What is needed:
Below this line are records; transcribe exactly the lines between the one holding "Generate the English" and the one holding "Versicherungsgeschäft an Versicherungsvermittler ist", inclusive, and omit the pictures.

..........

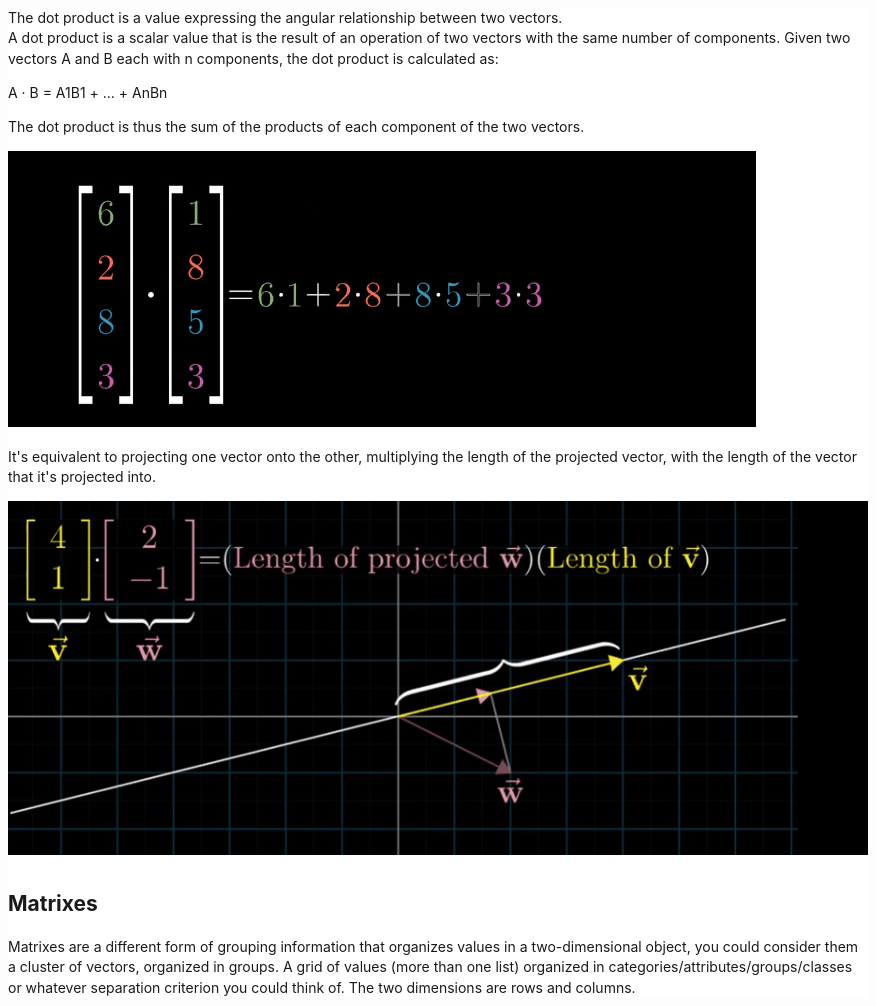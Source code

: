 The dot product is a value expressing the angular relationship between two vectors.  
A dot product is a scalar value that is the result of an operation of two vectors with the same number of components. Given two vectors A and B each with n components, the dot product is calculated as:

A · B = A1B1 + … + AnBn

The dot product is thus the sum of the products of each component of the two vectors.

![](images/dotproduct1.png)

It's equivalent to projecting one vector onto the other, multiplying the length of the projected vector, with the length of the vector that it's projected into.

![](images/dotporductvectors.png)

## Matrixes

Matrixes are a different form of grouping information that organizes values in a two-dimensional object, you could consider them a cluster of vectors, organized in groups. A grid of values (more than one list) organized in categories/attributes/groups/classes or whatever separation criterion you could think of. The two dimensions are rows and columns.
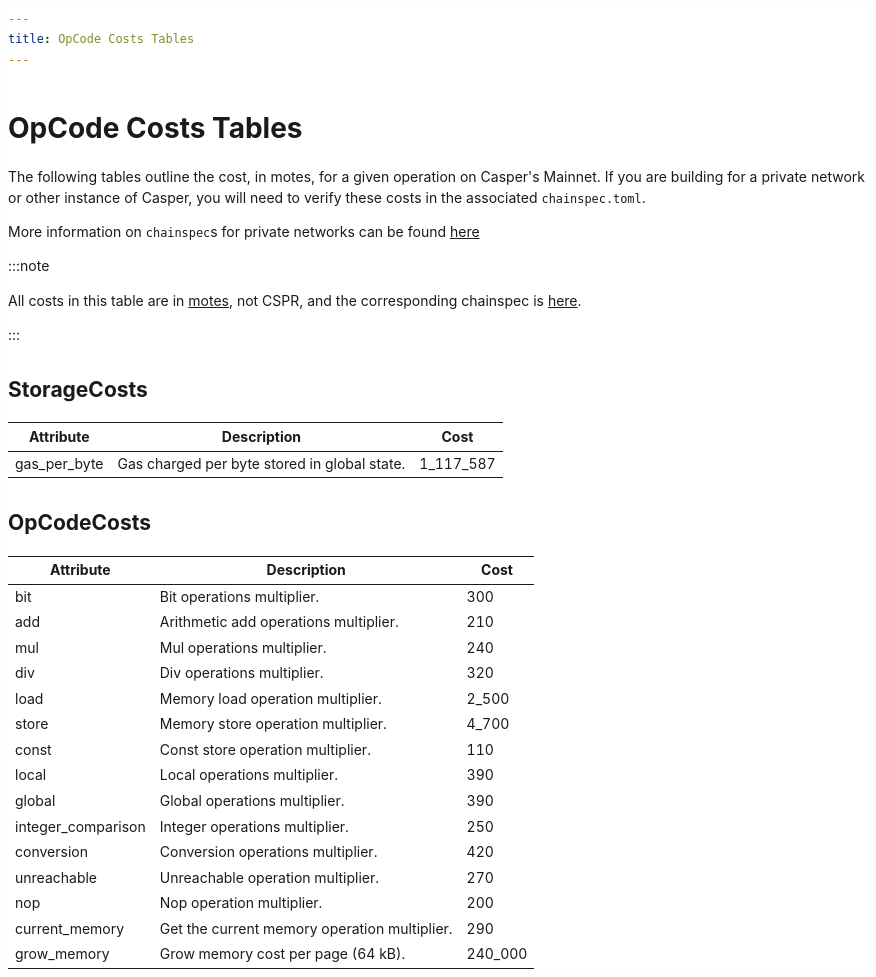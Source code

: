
 ```yaml
---
title: OpCode Costs Tables
---
```


# OpCode Costs Tables

The following tables outline the cost, in motes, for a given operation on Casper's Mainnet. If you are building for a private network or other instance of Casper, you will need to verify these costs in the associated `chainspec.toml`.

More information on `chainspec`s for private networks can be found [here](/operators/setup-network/chain-spec.md)

:::note

All costs in this table are in [motes](/concepts/glossary/M/#motes), not CSPR, and the corresponding chainspec is [here](https://github.com/casper-network/casper-node/blob/53dd33865c2707c29284ccc0e8485f22ddd6fbe3/resources/production/chainspec.toml#L129).

:::

## StorageCosts

|Attribute         |Description                                    | Cost |
|----------------- |-----------------------------------------------|-----------------|
|gas_per_byte | Gas charged per byte stored in global state. | 1_117_587|

## OpCodeCosts

|Attribute         |Description                                    | Cost |
|----------------- |-----------------------------------------------|-----------------|
|bit | Bit operations multiplier. | 300 |
|add | Arithmetic add operations multiplier. | 210|
|mul |  Mul operations multiplier. | 240|
|div | Div operations multiplier. | 320|
|load | Memory load operation multiplier. | 2_500|
|store |Memory store operation multiplier. | 4_700|
|const | Const store operation multiplier. | 110|
|local | Local operations multiplier. | 390|
|global | Global operations multiplier. | 390|
|integer_comparison | Integer operations multiplier. | 250|
|conversion | Conversion operations multiplier. | 420|
|unreachable | Unreachable operation multiplier. | 270|
|nop | Nop operation multiplier. | 200|
|current_memory | Get the current memory operation multiplier. | 290|
|grow_memory | Grow memory cost per page (64 kB). | 240_000|
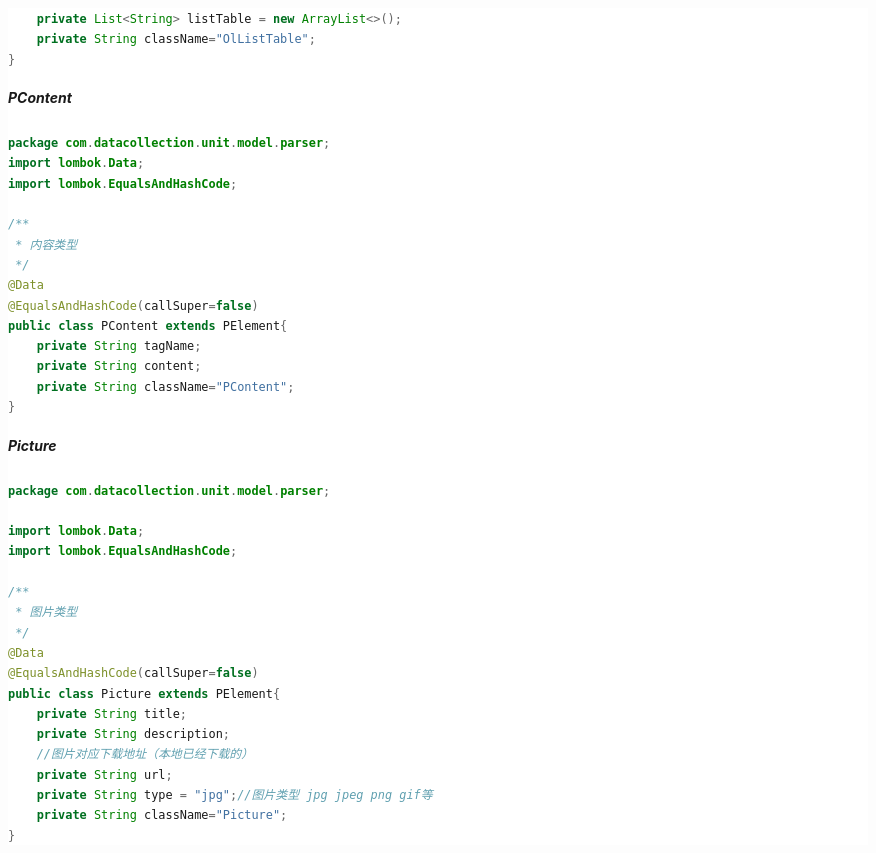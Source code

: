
 ```java
    private List<String> listTable = new ArrayList<>();
    private String className="OlListTable";
}

```



##### PContent

```java
package com.datacollection.unit.model.parser;
import lombok.Data;
import lombok.EqualsAndHashCode;

/**
 * 内容类型
 */
@Data
@EqualsAndHashCode(callSuper=false)
public class PContent extends PElement{
    private String tagName;
    private String content;
    private String className="PContent";
}

```



##### Picture

```java
package com.datacollection.unit.model.parser;

import lombok.Data;
import lombok.EqualsAndHashCode;

/**
 * 图片类型
 */
@Data
@EqualsAndHashCode(callSuper=false)
public class Picture extends PElement{
    private String title;
    private String description;
    //图片对应下载地址（本地已经下载的）
    private String url;
    private String type = "jpg";//图片类型 jpg jpeg png gif等
    private String className="Picture";
}

```

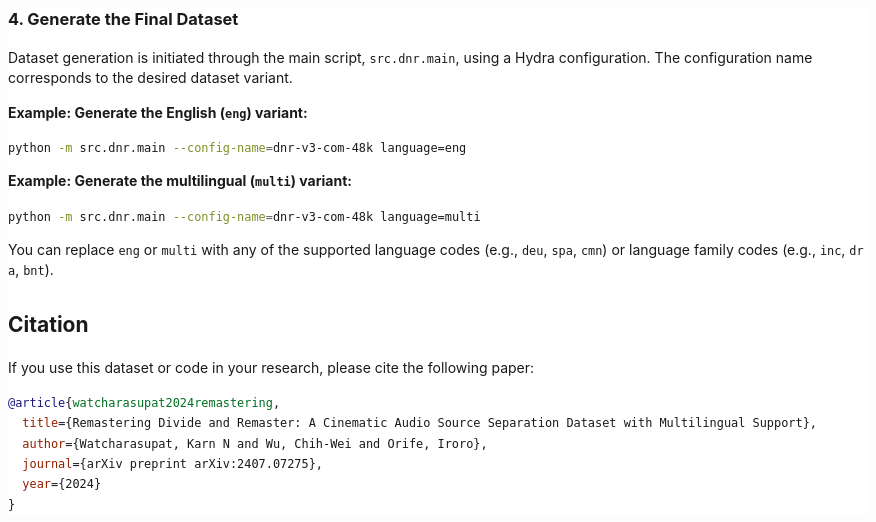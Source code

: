 ### 4. Generate the Final Dataset

Dataset generation is initiated through the main script, `src.dnr.main`, using a Hydra configuration. The configuration name corresponds to the desired dataset variant.

**Example: Generate the English (`eng`) variant:**
```bash
python -m src.dnr.main --config-name=dnr-v3-com-48k language=eng
```

**Example: Generate the multilingual (`multi`) variant:**
```bash
python -m src.dnr.main --config-name=dnr-v3-com-48k language=multi
```

You can replace `eng` or `multi` with any of the supported language codes (e.g., `deu`, `spa`, `cmn`) or language family codes (e.g., `inc`, `dra`, `bnt`).

## Citation

If you use this dataset or code in your research, please cite the following paper:

```bibtex
@article{watcharasupat2024remastering,
  title={Remastering Divide and Remaster: A Cinematic Audio Source Separation Dataset with Multilingual Support},
  author={Watcharasupat, Karn N and Wu, Chih-Wei and Orife, Iroro},
  journal={arXiv preprint arXiv:2407.07275},
  year={2024}
}
```
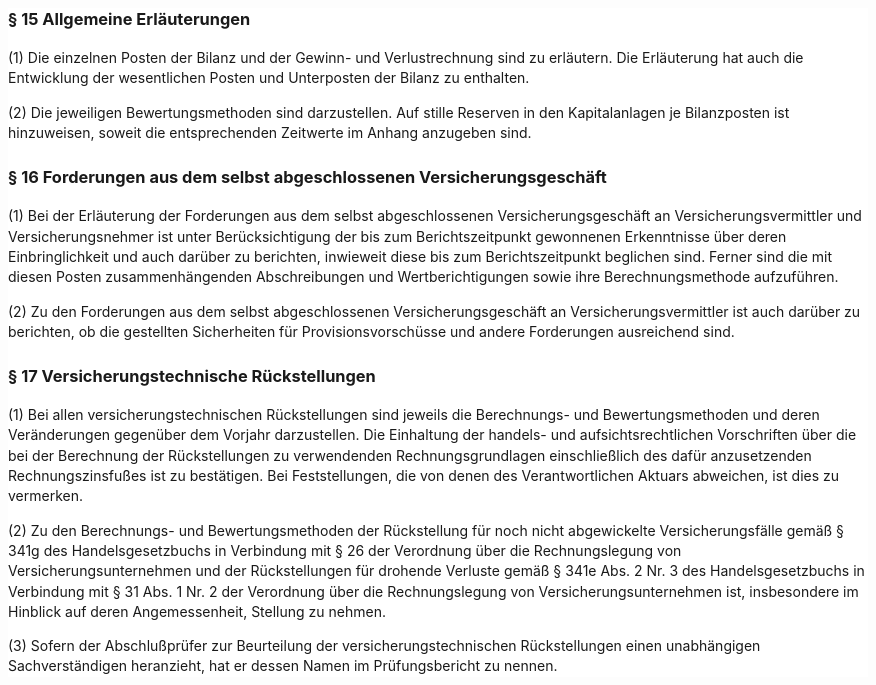 

### § 15 Allgemeine Erläuterungen

(1) Die einzelnen Posten der Bilanz und der Gewinn- und
Verlustrechnung sind zu erläutern. Die Erläuterung hat auch die
Entwicklung der wesentlichen Posten und Unterposten der Bilanz zu
enthalten.

(2) Die jeweiligen Bewertungsmethoden sind darzustellen. Auf stille
Reserven in den Kapitalanlagen je Bilanzposten ist hinzuweisen, soweit
die entsprechenden Zeitwerte im Anhang anzugeben sind.


### § 16 Forderungen aus dem selbst abgeschlossenen Versicherungsgeschäft

(1) Bei der Erläuterung der Forderungen aus dem selbst abgeschlossenen
Versicherungsgeschäft an Versicherungsvermittler und
Versicherungsnehmer ist unter Berücksichtigung der bis zum
Berichtszeitpunkt gewonnenen Erkenntnisse über deren Einbringlichkeit
und auch darüber zu berichten, inwieweit diese bis zum
Berichtszeitpunkt beglichen sind. Ferner sind die mit diesen Posten
zusammenhängenden Abschreibungen und Wertberichtigungen sowie ihre
Berechnungsmethode aufzuführen.

(2) Zu den Forderungen aus dem selbst abgeschlossenen
Versicherungsgeschäft an Versicherungsvermittler ist auch darüber zu
berichten, ob die gestellten Sicherheiten für Provisionsvorschüsse und
andere Forderungen ausreichend sind.


### § 17 Versicherungstechnische Rückstellungen

(1) Bei allen versicherungstechnischen Rückstellungen sind jeweils die
Berechnungs- und Bewertungsmethoden und deren Veränderungen gegenüber
dem Vorjahr darzustellen. Die Einhaltung der handels- und
aufsichtsrechtlichen Vorschriften über die bei der Berechnung der
Rückstellungen zu verwendenden Rechnungsgrundlagen einschließlich des
dafür anzusetzenden Rechnungszinsfußes ist zu bestätigen. Bei
Feststellungen, die von denen des Verantwortlichen Aktuars abweichen,
ist dies zu vermerken.

(2) Zu den Berechnungs- und Bewertungsmethoden der Rückstellung für
noch nicht abgewickelte Versicherungsfälle gemäß § 341g des
Handelsgesetzbuchs in Verbindung mit § 26 der Verordnung über die
Rechnungslegung von Versicherungsunternehmen und der Rückstellungen
für drohende Verluste gemäß § 341e Abs. 2 Nr. 3 des Handelsgesetzbuchs
in Verbindung mit § 31 Abs. 1 Nr. 2 der Verordnung über die
Rechnungslegung von Versicherungsunternehmen ist, insbesondere im
Hinblick auf deren Angemessenheit, Stellung zu nehmen.

(3) Sofern der Abschlußprüfer zur Beurteilung der
versicherungstechnischen Rückstellungen einen unabhängigen
Sachverständigen heranzieht, hat er dessen Namen im Prüfungsbericht zu
nennen.
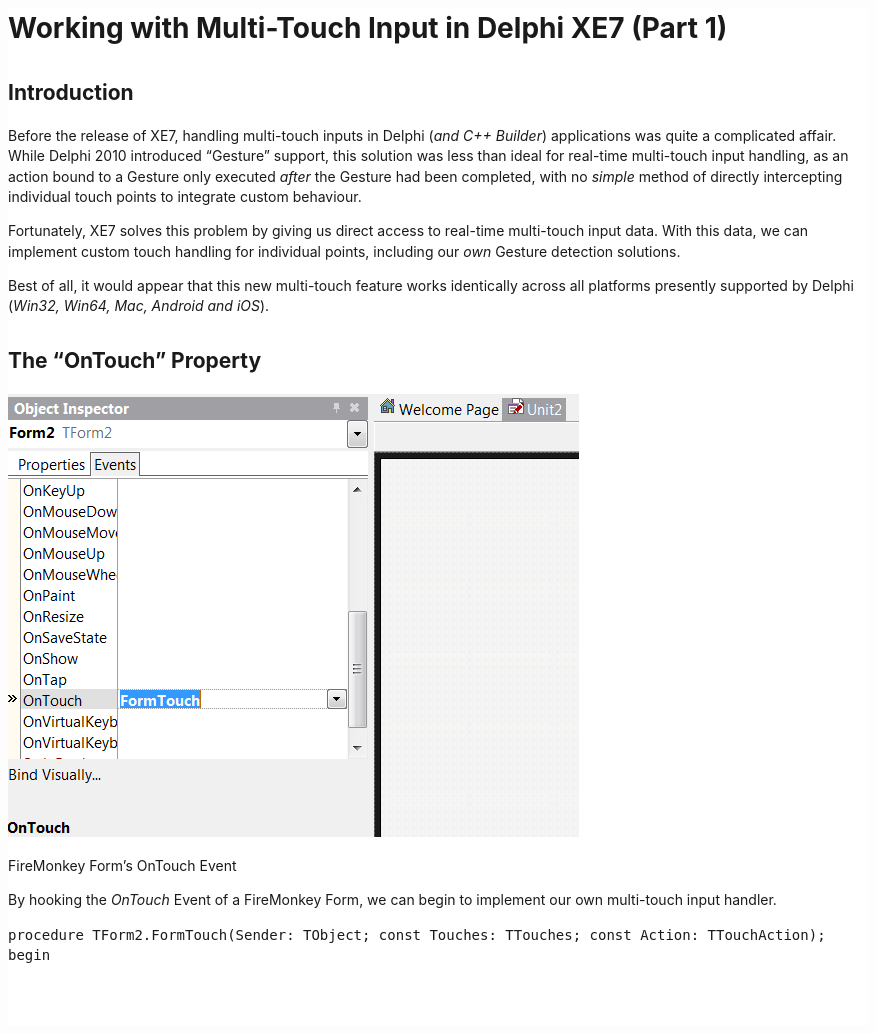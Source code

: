 # Working with Multi-Touch Input in Delphi XE7 (Part 1)

## Introduction

Before the release of XE7, handling multi-touch inputs in Delphi (_and C++ Builder_) applications was quite a complicated affair. While Delphi 2010 introduced “Gesture” support, this solution was less than ideal for real-time multi-touch input handling, as an action bound to a Gesture only executed _after_ the Gesture had been completed, with no _simple_ method of directly intercepting individual touch points to integrate custom behaviour.

Fortunately, XE7 solves this problem by giving us direct access to real-time multi-touch input data. With this data, we can implement custom touch handling for individual points, including our _own_ Gesture detection solutions.

Best of all, it would appear that this new multi-touch feature works identically across all platforms presently supported by Delphi (_Win32, Win64, Mac, Android and iOS_).

## The “OnTouch” Property

[![FireMonkey Form's OnTouch Event](https://github.com/PonyPC/Firemonkey-MultiTouch-Comment/blob/main/OnTouch-Event.png?raw=true)](https://github.com/PonyPC/Firemonkey-MultiTouch-Comment/blob/main/OnTouch-Event.png?raw=true)

FireMonkey Form’s OnTouch Event

By hooking the _OnTouch_ Event of a FireMonkey Form, we can begin to implement our own multi-touch input handler.

<pre class="brush: delphi; light: true; title: ; notranslate" title="">procedure TForm2.FormTouch(Sender: TObject; const Touches: TTouches; const Action: TTouchAction);
begin
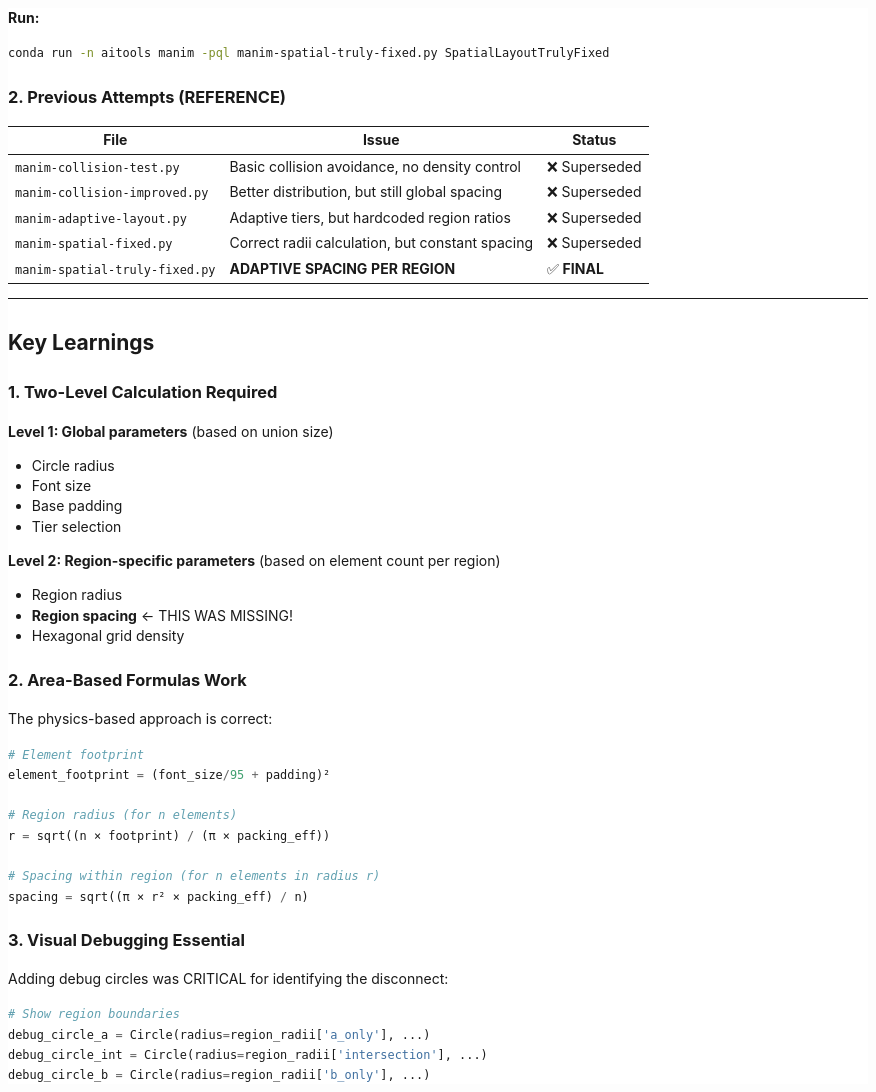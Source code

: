 **Run:**
```bash
conda run -n aitools manim -pql manim-spatial-truly-fixed.py SpatialLayoutTrulyFixed
```

### 2. Previous Attempts (REFERENCE)

| File | Issue | Status |
|------|-------|--------|
| `manim-collision-test.py` | Basic collision avoidance, no density control | ❌ Superseded |
| `manim-collision-improved.py` | Better distribution, but still global spacing | ❌ Superseded |
| `manim-adaptive-layout.py` | Adaptive tiers, but hardcoded region ratios | ❌ Superseded |
| `manim-spatial-fixed.py` | Correct radii calculation, but constant spacing | ❌ Superseded |
| `manim-spatial-truly-fixed.py` | **ADAPTIVE SPACING PER REGION** | ✅ **FINAL** |

---

## Key Learnings

### 1. Two-Level Calculation Required

**Level 1: Global parameters** (based on union size)
- Circle radius
- Font size
- Base padding
- Tier selection

**Level 2: Region-specific parameters** (based on element count per region)
- Region radius
- **Region spacing** ← THIS WAS MISSING!
- Hexagonal grid density

### 2. Area-Based Formulas Work

The physics-based approach is correct:
```python
# Element footprint
element_footprint = (font_size/95 + padding)²

# Region radius (for n elements)
r = sqrt((n × footprint) / (π × packing_eff))

# Spacing within region (for n elements in radius r)
spacing = sqrt((π × r² × packing_eff) / n)
```

### 3. Visual Debugging Essential

Adding debug circles was CRITICAL for identifying the disconnect:
```python
# Show region boundaries
debug_circle_a = Circle(radius=region_radii['a_only'], ...)
debug_circle_int = Circle(radius=region_radii['intersection'], ...)
debug_circle_b = Circle(radius=region_radii['b_only'], ...)
```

..........

Exercise output:
**Example: Generate the English (`eng`) variant:**
```bash
python -m src.dnr.main --config-name=dnr-v3-com-48k language=eng
```

**Example: Generate the multilingual (`multi`) variant:**
```bash
python -m src.dnr.main --config-name=dnr-v3-com-48k language=multi
```

You can replace `eng` or `multi` with any of the supported language codes (e.g., `deu`, `spa`, `cmn`) or language family codes (e.g., `inc`, `dra`, `bnt`).

## Citation

If you use this dataset or code in your research, please cite the following paper:

```bibtex
@article{watcharasupat2024remastering,
  title={Remastering Divide and Remaster: A Cinematic Audio Source Separation Dataset with Multilingual Support},
  author={Watcharasupat, Karn N and Wu, Chih-Wei and Orife, Iroro},
  journal={arXiv preprint arXiv:2407.07275},
  year={2024}
}
```

### § 15 Allgemeine Erläuterungen

(1) Die einzelnen Posten der Bilanz und der Gewinn- und
Verlustrechnung sind zu erläutern. Die Erläuterung hat auch die
Entwicklung der wesentlichen Posten und Unterposten der Bilanz zu
enthalten.

(2) Die jeweiligen Bewertungsmethoden sind darzustellen. Auf stille
Reserven in den Kapitalanlagen je Bilanzposten ist hinzuweisen, soweit
die entsprechenden Zeitwerte im Anhang anzugeben sind.


### § 16 Forderungen aus dem selbst abgeschlossenen Versicherungsgeschäft

(1) Bei der Erläuterung der Forderungen aus dem selbst abgeschlossenen
Versicherungsgeschäft an Versicherungsvermittler und
Versicherungsnehmer ist unter Berücksichtigung der bis zum
Berichtszeitpunkt gewonnenen Erkenntnisse über deren Einbringlichkeit
und auch darüber zu berichten, inwieweit diese bis zum
Berichtszeitpunkt beglichen sind. Ferner sind die mit diesen Posten
zusammenhängenden Abschreibungen und Wertberichtigungen sowie ihre
Berechnungsmethode aufzuführen.

(2) Zu den Forderungen aus dem selbst abgeschlossenen
Versicherungsgeschäft an Versicherungsvermittler ist auch darüber zu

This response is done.